##### DATASET EXCERPTS #####

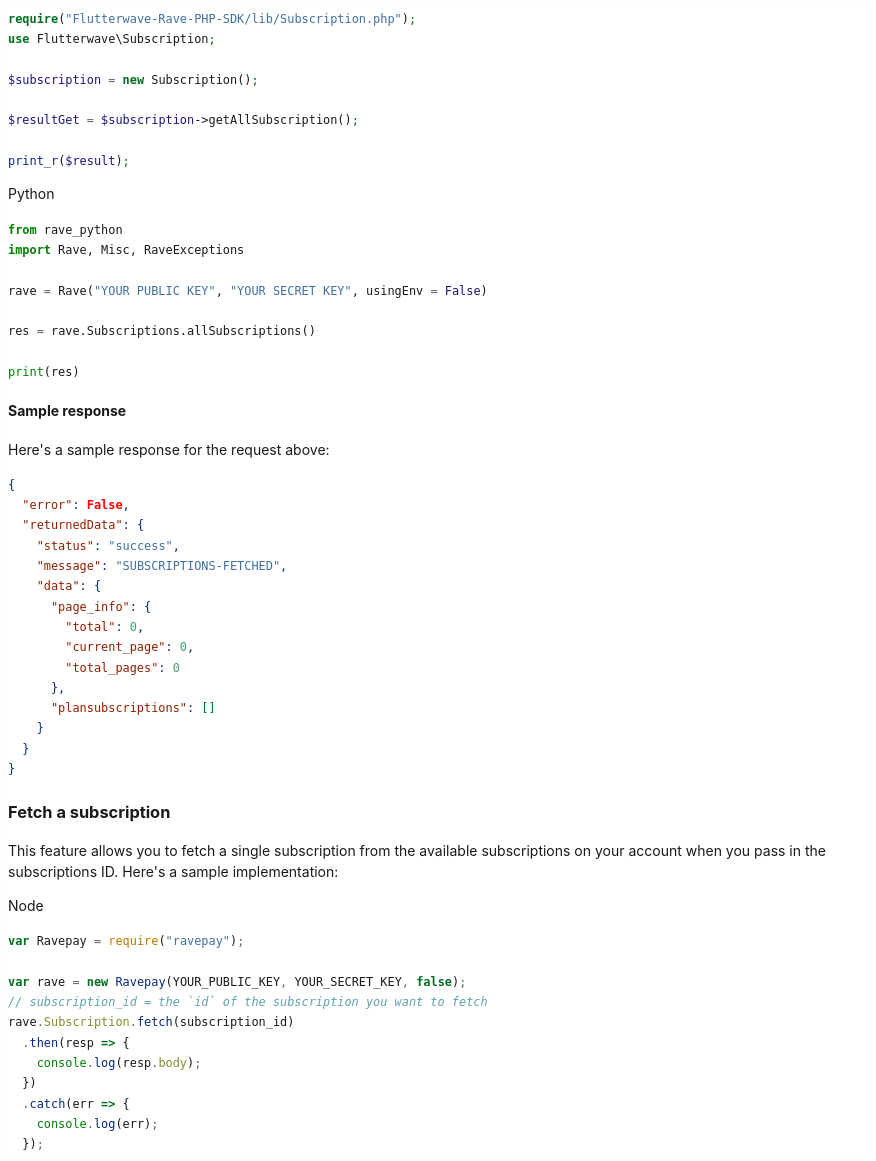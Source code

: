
 ```php
require("Flutterwave-Rave-PHP-SDK/lib/Subscription.php");
use Flutterwave\Subscription;

$subscription = new Subscription();

$resultGet = $subscription->getAllSubscription();

print_r($result);
```

Python

```python
from rave_python
import Rave, Misc, RaveExceptions

rave = Rave("YOUR PUBLIC KEY", "YOUR SECRET KEY", usingEnv = False)

res = rave.Subscriptions.allSubscriptions()

print(res)
```

#### Sample response

Here's a sample response for the request above:

```json
{
  "error": False,
  "returnedData": {
    "status": "success",
    "message": "SUBSCRIPTIONS-FETCHED",
    "data": {
      "page_info": {
        "total": 0,
        "current_page": 0,
        "total_pages": 0
      },
      "plansubscriptions": []
    }
  }
}
```

### Fetch a subscription

This feature allows you to fetch a single subscription from the available subscriptions on your account when you pass in the subscriptions ID. Here's a sample implementation:

Node

```javascript
var Ravepay = require("ravepay");

var rave = new Ravepay(YOUR_PUBLIC_KEY, YOUR_SECRET_KEY, false);
// subscription_id = the `id` of the subscription you want to fetch
rave.Subscription.fetch(subscription_id)
  .then(resp => {
    console.log(resp.body);
  })
  .catch(err => {
    console.log(err);
  });
```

#####

→ WHAT IS BEING ASKED: Return the entries unchanged, save for the pictures, which do not belong in the copy.

→ ANSWER TO THIS TASK:
Source code

:
 ```php
require("Flutterwave-Rave-PHP-SDK/lib/Subscription.php");
use Flutterwave\Subscription;

$subscription = new Subscription();

$resultGet = $subscription->getAllSubscription();

print_r($result);
```

Python

```python
from rave_python
import Rave, Misc, RaveExceptions

rave = Rave("YOUR PUBLIC KEY", "YOUR SECRET KEY", usingEnv = False)

res = rave.Subscriptions.allSubscriptions()

print(res)
```

#### Sample response

Here's a sample response for the request above:

```json
{
  "error": False,
  "returnedData": {
    "status": "success",
    "message": "SUBSCRIPTIONS-FETCHED",
    "data": {
      "page_info": {
        "total": 0,
        "current_page": 0,
        "total_pages": 0
      },
      "plansubscriptions": []
    }
  }
}
```

### Fetch a subscription

This feature allows you to fetch a single subscription from the available subscriptions on your account when you pass in the subscriptions ID. Here's a sample implementation:

Node

```javascript
var Ravepay = require("ravepay");

var rave = new Ravepay(YOUR_PUBLIC_KEY, YOUR_SECRET_KEY, false);
// subscription_id = the `id` of the subscription you want to fetch
rave.Subscription.fetch(subscription_id)
  .then(resp => {
    console.log(resp.body);
  })
  .catch(err => {
    console.log(err);
  });
```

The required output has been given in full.